# Vapor barrier under woodshead?



## Cowboy Billy (Jun 11, 2010)

We had a pole barn built in march. Two weeks ago we finished up the floor inside and I put a vapor barrier under the gravel. I have been seeing a lot of nice new woodsheds here lately and hope to build one myself this year. Now I am thinking it would be a good idea to put a VB under that as well. Right now all my wood is stacked on top of 3x5 landscape timbers and I have noticed the bottom 2-3 rows of wood are noticeably wetter and dry slower the the upper rows.



Here's the new floor in the pole barn.

I know they put a vapor barrier under concrete now to keep moisture from coming up through it. So I thought it would be a good idea to put it under my gravel in the pole barn. After all the more moisture I can keep off of my tractors and equ the longer it will last. I was surprised how many people thought I was wasting my time. That air moving through the barn would get rid of any moisture coming up through the floor. But I still think its a good idea and did it anyway. After all moisture is always coming up from the ground especially in the spring. 

Since I put the pole barn up in march and I could not get the pad level because it was frozen. I had the back part of barn set right on the ground. I had to go in and cut out 1.4 feet of ground so I could get my vapor barrier and gravel in. I took that much out so if I ever have concrete put in I will still have a foot of gravel under it.







My brother Timmy nephew Chase brother Tommy and Me






Vapor barrier is down and ready for gravel. Tommy's getting a well deserved drink!
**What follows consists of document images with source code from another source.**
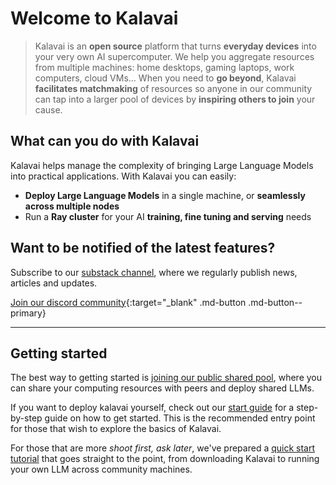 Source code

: # Welcome to Kalavai

> Kalavai is an **open source** platform that turns **everyday devices** into your very own AI supercomputer. We help you aggregate resources from multiple machines: home desktops, gaming laptops, work computers, cloud VMs... When you need to **go beyond**, Kalavai **facilitates matchmaking** of resources so anyone in our community can tap into a larger pool of devices by **inspiring others to join** your cause.

## What can you do with Kalavai

Kalavai helps manage the complexity of bringing Large Language Models into practical applications. With Kalavai you can easily:

- **Deploy Large Language Models** in a single machine, or **seamlessly across multiple nodes**
- Run a **Ray cluster** for your AI **training, fine tuning and serving** needs


## Want to be notified of the latest features? 

Subscribe to our [substack channel](https://kalavainet.substack.com/), where we regularly publish news, articles and updates.

[Join our discord community](https://discord.gg/YN6ThTJKbM){:target="_blank" .md-button .md-button--primary}

---

## Getting started

The best way to getting started is [joining our public shared pool](public_llm_pool.md), where you can share your computing resources with peers and deploy shared LLMs.

If you want to deploy kalavai yourself, check out our [start guide](getting_started.md) for a step-by-step guide on how to get started. This is the recommended entry point for those that wish to explore the basics of Kalavai.

For those that are more _shoot first, ask later_, we've prepared a [quick start tutorial](quickstart.md) that goes straight to the point, from downloading Kalavai to running your own LLM across community machines.

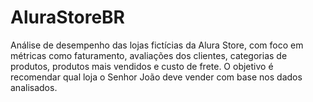 # AluraStoreBR
Análise de desempenho das lojas fictícias da Alura Store, com foco em métricas como faturamento, avaliações dos clientes, categorias de produtos, produtos mais vendidos e custo de frete. O objetivo é recomendar qual loja o Senhor João deve vender com base nos dados analisados.
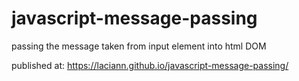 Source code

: # javascript-message-passing
passing the message taken from input element into  html DOM

published at: https://laciann.github.io/javascript-message-passing/

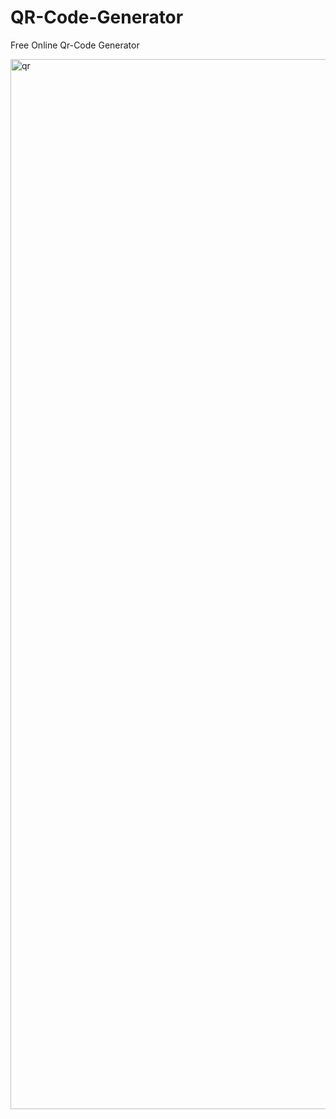 # QR-Code-Generator
Free Online Qr-Code Generator



<img width="1680" alt="qr" src="https://user-images.githubusercontent.com/121208942/224005001-17caad93-a835-49b5-90e2-cad2462f55fb.png">
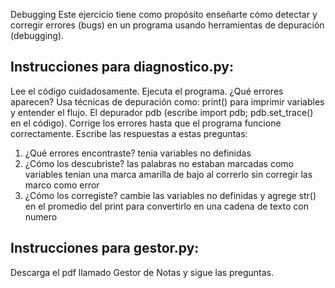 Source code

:Debugging
Este ejercicio tiene como propósito enseñarte cómo detectar y corregir errores (bugs) en un programa usando herramientas de depuración (debugging).

## Instrucciones para diagnostico.py:

Lee el código cuidadosamente. Ejecuta el programa. ¿Qué errores aparecen?
Usa técnicas de depuración como:
print() para imprimir variables y entender el flujo.
El depurador pdb (escribe import pdb; pdb.set_trace() en el código).
Corrige los errores hasta que el programa funcione correctamente.
Escribe las respuestas a estas preguntas:
1. ¿Qué errores encontraste? tenia variables no definidas
2. ¿Cómo los descubriste? las palabras no estaban marcadas como variables tenian una marca amarilla de bajo al correrlo sin corregir las marco como error
3. ¿Cómo los corregiste? cambie las variables no definidas y agrege str() en el promedio del print para convertirlo en una cadena de texto con numero

## Instrucciones para gestor.py:
Descarga el pdf llamado Gestor de Notas y sigue las preguntas. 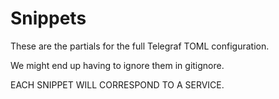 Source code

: # Snippets
These are the partials for the full Telegraf TOML configuration.

We might end up having to ignore them in gitignore.

EACH SNIPPET WILL CORRESPOND TO A SERVICE. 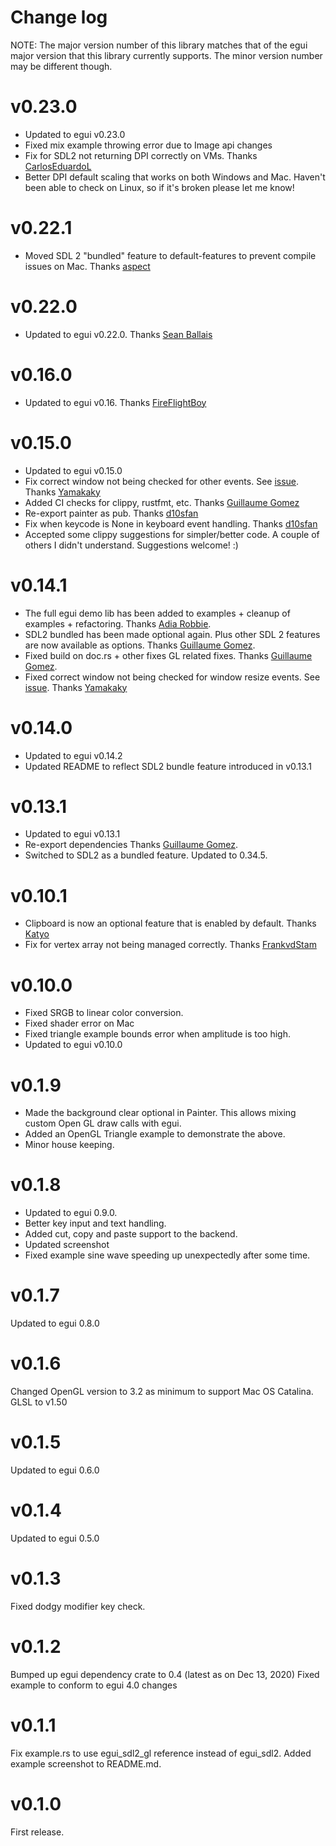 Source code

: # Change log

NOTE: The major version number of this library matches that of the egui major version that this library currently supports. The minor version number may be different though. 

# v0.23.0
* Updated to egui v0.23.0
* Fixed mix example throwing error due to Image api changes
* Fix for SDL2 not returning DPI correctly on VMs. Thanks [CarlosEduardoL](https://github.com/CarlosEduardoL)
* Better DPI default scaling that works on both Windows and Mac. Haven't been able to check on Linux, so if it's broken please let me know!

# v0.22.1
* Moved SDL 2 "bundled" feature to default-features to prevent compile issues on
  Mac. Thanks [aspect](https://github.com/aspect)
  
# v0.22.0
* Updated to egui v0.22.0. Thanks [Sean Ballais](https://github.com/seanballais)
  
# v0.16.0
* Updated to egui v0.16. Thanks [FireFlightBoy](https://github.com/FirelightFlagboy)

# v0.15.0
* Updated to egui v0.15.0
* Fix correct window not being checked for other events. See [issue](https://github.com/ArjunNair/egui_sdl2_gl/issues/11). Thanks [Yamakaky](https://github.com/Yamakaky)
* Added CI checks for clippy, rustfmt, etc. Thanks [Guillaume Gomez](https://github.com/GuillaumeGomez/)
* Re-export painter as pub. Thanks [d10sfan](https://github.com/d10sfan)
* Fix when keycode is None in keyboard event handling. Thanks [d10sfan](https://github.com/d10sfan)
* Accepted some clippy suggestions for simpler/better code. A couple of others I didn't understand. Suggestions welcome! :)

# v0.14.1
* The full egui demo lib has been added to examples + cleanup of examples + refactoring. Thanks [Adia Robbie](https://github.com/Ar37-rs).
* SDL2 bundled has been made optional again. Plus other SDL 2 features are now available as options. Thanks [Guillaume Gomez](https://github.com/GuillaumeGomez/).
* Fixed build on doc.rs + other fixes GL related fixes. Thanks [Guillaume Gomez](https://github.com/GuillaumeGomez/).
* Fixed correct window not being checked for window resize events. See [issue](https://github.com/ArjunNair/egui_sdl2_gl/issues/11). Thanks [Yamakaky](https://github.com/Yamakaky)

# v0.14.0
* Updated to egui v0.14.2
* Updated README to reflect SDL2 bundle feature introduced in v0.13.1

# v0.13.1
* Updated to egui v0.13.1
* Re-export dependencies Thanks [Guillaume Gomez](https://github.com/GuillaumeGomez/).
* Switched to SDL2 as a bundled feature. Updated to 0.34.5.

# v0.10.1
* Clipboard is now an optional feature that is enabled by default. Thanks [Katyo](https://github.com/katyo) 
* Fix for vertex array not being managed correctly. Thanks [FrankvdStam](https://github.com/FrankvdStam) 

# v0.10.0
* Fixed SRGB to linear color conversion.
* Fixed shader error on Mac
* Fixed triangle example bounds error when amplitude is too high.
* Updated to egui v0.10.0

# v0.1.9
* Made the background clear optional in Painter. This allows mixing custom Open GL draw calls with egui.
* Added an OpenGL Triangle example to demonstrate the above.
* Minor house keeping.

# v0.1.8
* Updated to egui 0.9.0.
* Better key input and text handling.
* Added cut, copy and paste support to the backend.
* Updated screenshot
* Fixed example sine wave speeding up unexpectedly after some time.

# v0.1.7
Updated to egui 0.8.0

# v0.1.6 
Changed OpenGL version to 3.2 as minimum to support Mac OS Catalina. GLSL to v1.50

# v0.1.5
Updated to egui 0.6.0

# v0.1.4
Updated to egui 0.5.0

# v0.1.3
Fixed dodgy modifier key check.

# v0.1.2
Bumped up egui dependency crate to 0.4 (latest as on Dec 13, 2020)
Fixed example to conform to egui 4.0 changes

# v0.1.1
Fix example.rs to use egui_sdl2_gl reference instead of egui_sdl2.
Added example screenshot to README.md.

# v0.1.0
First release.
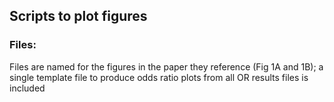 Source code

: ## Scripts to plot figures

### Files:

Files are named for the figures in the paper they reference (Fig 1A and 1B); a single template file to produce odds ratio plots from all OR results files is included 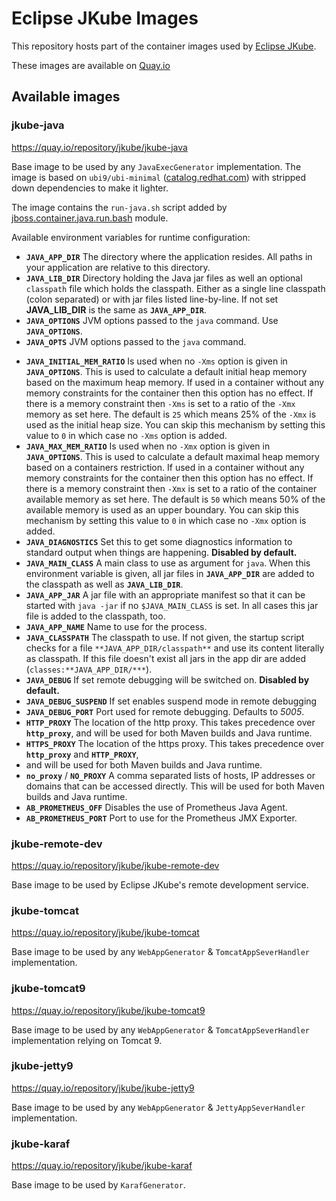 # Eclipse JKube Images

This repository hosts part of the container images used by [Eclipse JKube](https://github.com/eclipse/jkube).

These images are available on [Quay.io](https://quay.io/organization/jkube)

## Available images

### jkube-java

https://quay.io/repository/jkube/jkube-java

Base image to be used by any `JavaExecGenerator` implementation. The image is based on
`ubi9/ubi-minimal`
([catalog.redhat.com](https://catalog.redhat.com/software/containers/ubi9/ubi-minimal/615bd9b4075b022acc111bf5))
with stripped down dependencies to make it lighter.

The image contains the `run-java.sh` script added by
[jboss.container.java.run.bash](https://github.com/jboss-openshift/cct_module/blob/d6beef5d576459fcc80358f09f2ab20886dad0df/jboss/container/java/run/bash/module.yaml#L2)
module.

Available environment variables for runtime configuration:
- **`JAVA_APP_DIR`** The directory where the application resides. All paths in your application are relative to this
  directory.
- **`JAVA_LIB_DIR`** Directory holding the Java jar files as well an optional `classpath` file which holds the classpath.
  Either as a single line classpath (colon separated) or with jar files listed line-by-line. If not set **JAVA_LIB_DIR**
  is the same as **`JAVA_APP_DIR`**.
- **`JAVA_OPTIONS`** JVM options passed to the `java` command.  Use **`JAVA_OPTIONS`**.
- **`JAVA_OPTS`** JVM options passed to the `java` command.
* **`JAVA_INITIAL_MEM_RATIO`** Is used when no `-Xms` option is given in **`JAVA_OPTIONS`**. This is used to calculate a
  default initial heap memory based on the maximum heap memory. If used in a container without any memory constraints
  for the container then this option has no effect. If there is a memory constraint then `-Xms` is set to a ratio of
  the `-Xmx` memory as set here. The default is `25` which means 25% of the `-Xmx` is used as the initial heap size.
  You can skip this mechanism by setting this value to `0` in which case no `-Xms` option is added.
* **`JAVA_MAX_MEM_RATIO`** Is used when no `-Xmx` option is given in **`JAVA_OPTIONS`**. This is used to calculate a default
  maximal heap memory based on a containers restriction. If used in a container without any memory constraints for the
  container then this option has no effect. If there is a memory constraint then `-Xmx` is set to a ratio of the
  container available memory as set here. The default is `50` which means 50% of the available memory is used as an upper
  boundary. You can skip this mechanism by setting this value to `0` in which case no `-Xmx` option is added.
* **`JAVA_DIAGNOSTICS`** Set this to get some diagnostics information to standard output when things are happening.
  **Disabled by default.**
* **`JAVA_MAIN_CLASS`** A main class to use as argument for `java`. When this environment variable is given, all jar
  files in **`JAVA_APP_DIR`** are added to the classpath as well as **`JAVA_LIB_DIR`**.
* **`JAVA_APP_JAR`** A jar file with an appropriate manifest so that it can be started with `java -jar` if no
  `$JAVA_MAIN_CLASS` is set. In all cases this jar file is added to the classpath, too.
* **`JAVA_APP_NAME`** Name to use for the process.
* **`JAVA_CLASSPATH`** The classpath to use. If not given, the startup script checks for a file
  `**JAVA_APP_DIR/classpath**` and use its content literally as classpath. If this file doesn't exist all jars in the
  app dir are added (`classes:**JAVA_APP_DIR/***`).
* **`JAVA_DEBUG`** If set remote debugging will be switched on. **Disabled by default.**
* **`JAVA_DEBUG_SUSPEND`** If set enables suspend mode in remote debugging
* **`JAVA_DEBUG_PORT`** Port used for remote debugging. Defaults to *5005*.
* **`HTTP_PROXY`** The location of the http proxy. This takes precedence over **`http_proxy`**, and
  will be used for both Maven builds and Java runtime.
* **`HTTPS_PROXY`** The location of the https proxy. This takes precedence over **`http_proxy`** and **`HTTP_PROXY`**,
* and will be used for both Maven builds and Java runtime.
* **`no_proxy`** / **`NO_PROXY`** A comma separated lists of hosts, IP addresses or domains that can be accessed directly.
  This will be used for both Maven builds and Java runtime.
* **`AB_PROMETHEUS_OFF`** Disables the use of Prometheus Java Agent.
* **`AB_PROMETHEUS_PORT`** Port to use for the Prometheus JMX Exporter.

### jkube-remote-dev

https://quay.io/repository/jkube/jkube-remote-dev

Base image to be used by Eclipse JKube's remote development service.

### jkube-tomcat

https://quay.io/repository/jkube/jkube-tomcat

Base image to be used by any `WebAppGenerator` & `TomcatAppSeverHandler` implementation.

### jkube-tomcat9

https://quay.io/repository/jkube/jkube-tomcat9

Base image to be used by any `WebAppGenerator` & `TomcatAppSeverHandler` implementation relying on Tomcat 9.

### jkube-jetty9

https://quay.io/repository/jkube/jkube-jetty9

Base image to be used by any `WebAppGenerator` & `JettyAppSeverHandler` implementation.

### jkube-karaf

https://quay.io/repository/jkube/jkube-karaf

Base image to be used by `KarafGenerator`.
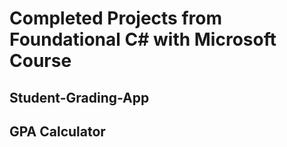 # Completed Projects from Foundational C# with Microsoft Course

## Student-Grading-App
## GPA Calculator
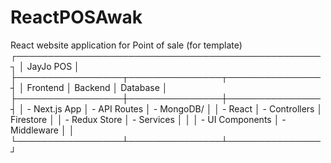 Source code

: # ReactPOSAwak
React website application for Point of sale (for template)
┌─────────────────────────────────────────────────┐
│                   JayJo POS                     │
├─────────────────┬───────────────┬───────────────┤
│   Frontend      │    Backend    │   Database    │
├─────────────────┼───────────────┼───────────────┤
│ - Next.js App   │ - API Routes  │ - MongoDB/    │
│ - React         │ - Controllers │   Firestore   │
│ - Redux Store   │ - Services    │               │
│ - UI Components │ - Middleware  │               │
└─────────────────┴───────────────┴───────────────┘
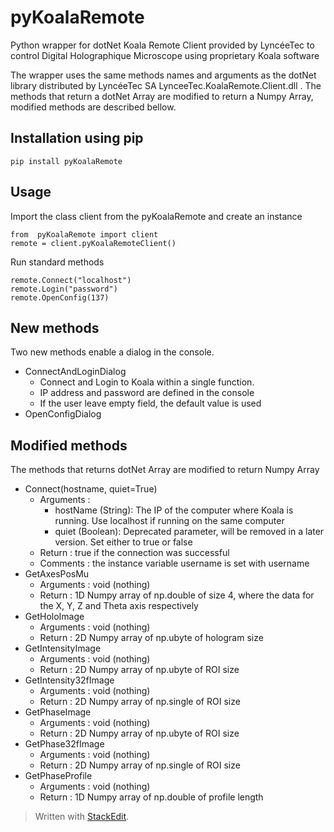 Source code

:# pyKoalaRemote
Python wrapper for dotNet Koala Remote Client provided by LyncéeTec to control Digital Holographique Microscope using proprietary Koala software

The wrapper uses the same methods names and arguments as the dotNet library distributed by LyncéeTec SA LynceeTec.KoalaRemote.Client.dll .
The methods that return a dotNet Array are modified to return a Numpy Array, modified methods are described bellow.

## Installation using pip

    pip install pyKoalaRemote
    
## Usage
Import the class client from the pyKoalaRemote and create an instance

    from  pyKoalaRemote import client
    remote = client.pyKoalaRemoteClient()
 
Run standard methods

    remote.Connect("localhost")
    remote.Login("password")
    remote.OpenConfig(137)

## New methods
Two new methods enable a dialog in the console.

 - ConnectAndLoginDialog
	 - Connect and Login to Koala within a single function.
	 - IP address and password are defined in the console
	 - If the user leave empty field, the default value is used
 - OpenConfigDialog

## Modified methods
The methods that returns dotNet Array are modified to return Numpy Array

 - Connect(hostname, quiet=True)
	 - Arguments :
		 - hostName (String): The IP of the computer where Koala is running. Use localhost if running on the same computer
		 - quiet (Boolean): Deprecated parameter, will be removed in a later version. Set either to true or false
	 - Return : true if the connection was successful
	 - Comments : the instance variable username is set with username
 - GetAxesPosMu
	 - Arguments : void (nothing)
	 - Return : 1D Numpy array of np.double of size 4, where the data for the X, Y, Z and Theta axis respectively
 - GetHoloImage
	 - Arguments : void (nothing)
	 - Return : 2D Numpy array of np.ubyte of hologram size
 - GetIntensityImage
	 - Arguments : void (nothing)
	 - Return : 2D Numpy array of np.ubyte of ROI size
 - GetIntensity32fImage
	 - Arguments : void (nothing)
	 - Return : 2D Numpy array of np.single of ROI size
 - GetPhaseImage
	 - Arguments : void (nothing)
	 - Return : 2D Numpy array of np.ubyte of ROI size
 - GetPhase32fImage
	 - Arguments : void (nothing)
	 - Return : 2D Numpy array of np.single of ROI size
 - GetPhaseProfile
	 - Arguments : void (nothing)
	 - Return : 1D Numpy array of np.double of profile length

    
> Written with [StackEdit](https://stackedit.io/).
<!--stackedit_data:
eyJoaXN0b3J5IjpbLTEyMTk5NjYyNTcsLTYzNjU5MjE5M119
--> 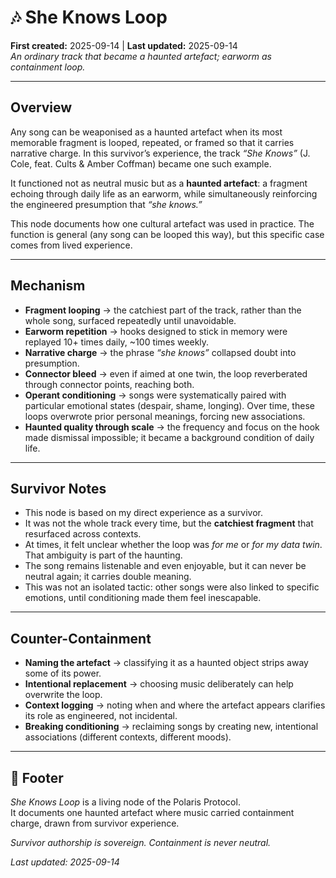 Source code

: # 🎶 She Knows Loop  
**First created:** 2025-09-14 | **Last updated:** 2025-09-14  
*An ordinary track that became a haunted artefact; earworm as containment loop.*  

---

## Overview  
Any song can be weaponised as a haunted artefact when its most memorable fragment is looped, repeated, or framed so that it carries narrative charge. In this survivor’s experience, the track *“She Knows”* (J. Cole, feat. Cults & Amber Coffman) became one such example.  

It functioned not as neutral music but as a **haunted artefact**: a fragment echoing through daily life as an earworm, while simultaneously reinforcing the engineered presumption that *“she knows.”*  

This node documents how one cultural artefact was used in practice. The function is general (any song can be looped this way), but this specific case comes from lived experience.  

---

## Mechanism  

- **Fragment looping** → the catchiest part of the track, rather than the whole song, surfaced repeatedly until unavoidable.  
- **Earworm repetition** → hooks designed to stick in memory were replayed 10+ times daily, ~100 times weekly.  
- **Narrative charge** → the phrase *“she knows”* collapsed doubt into presumption.  
- **Connector bleed** → even if aimed at one twin, the loop reverberated through connector points, reaching both.  
- **Operant conditioning** → songs were systematically paired with particular emotional states (despair, shame, longing). Over time, these loops overwrote prior personal meanings, forcing new associations.  
- **Haunted quality through scale** → the frequency and focus on the hook made dismissal impossible; it became a background condition of daily life.  

---

## Survivor Notes  

- This node is based on my direct experience as a survivor.  
- It was not the whole track every time, but the **catchiest fragment** that resurfaced across contexts.  
- At times, it felt unclear whether the loop was *for me* or *for my data twin*. That ambiguity is part of the haunting.  
- The song remains listenable and even enjoyable, but it can never be neutral again; it carries double meaning.  
- This was not an isolated tactic: other songs were also linked to specific emotions, until conditioning made them feel inescapable.  

---

## Counter-Containment  

- **Naming the artefact** → classifying it as a haunted object strips away some of its power.  
- **Intentional replacement** → choosing music deliberately can help overwrite the loop.  
- **Context logging** → noting when and where the artefact appears clarifies its role as engineered, not incidental.  
- **Breaking conditioning** → reclaiming songs by creating new, intentional associations (different contexts, different moods).  

---

## 🏮 Footer  

*She Knows Loop* is a living node of the Polaris Protocol.  
It documents one haunted artefact where music carried containment charge, drawn from survivor experience.  

*Survivor authorship is sovereign. Containment is never neutral.*  

_Last updated: 2025-09-14_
Gravel is going in. Tommy was loading the gravel in the pit with the loader. He had to get buckets from different areas of the pit to make the correct mix of sand and gravel. Timmy hauled it in the dump truck and dumped infront of the door. And I pushed it in and leveled it with the bulldozer.






Dad inside the pole barn with the floor done






Dad Tommy Timmy Chase






Sure is nice to have the floor done! Now I can start organizing and putting things away

Billy


----------



## SolarAndWood (Jun 11, 2010)

Looks great Billy and I don't think you were wasting your time.  Moisture and heaving in any building sucks.  We are losing the barn at the camp because of it.  Even after digging a 200' drain on the uphill side a few years ago, it is always damp in there.


----------



## Cowboy Billy (Jun 11, 2010)

Thanks S&W

Thats a bummer. I love old barns. When I put the road in to our place I cut the side of the road down to hard clay so any water in the road bed will drain out into the ditch.

I did basically the same with the pole barn. I had to fill the front half but the back half was sitting right on the ground. I cut the ground away from it going one foot down for five feet going out. That way all the water from the ground and off the roof will run away from building.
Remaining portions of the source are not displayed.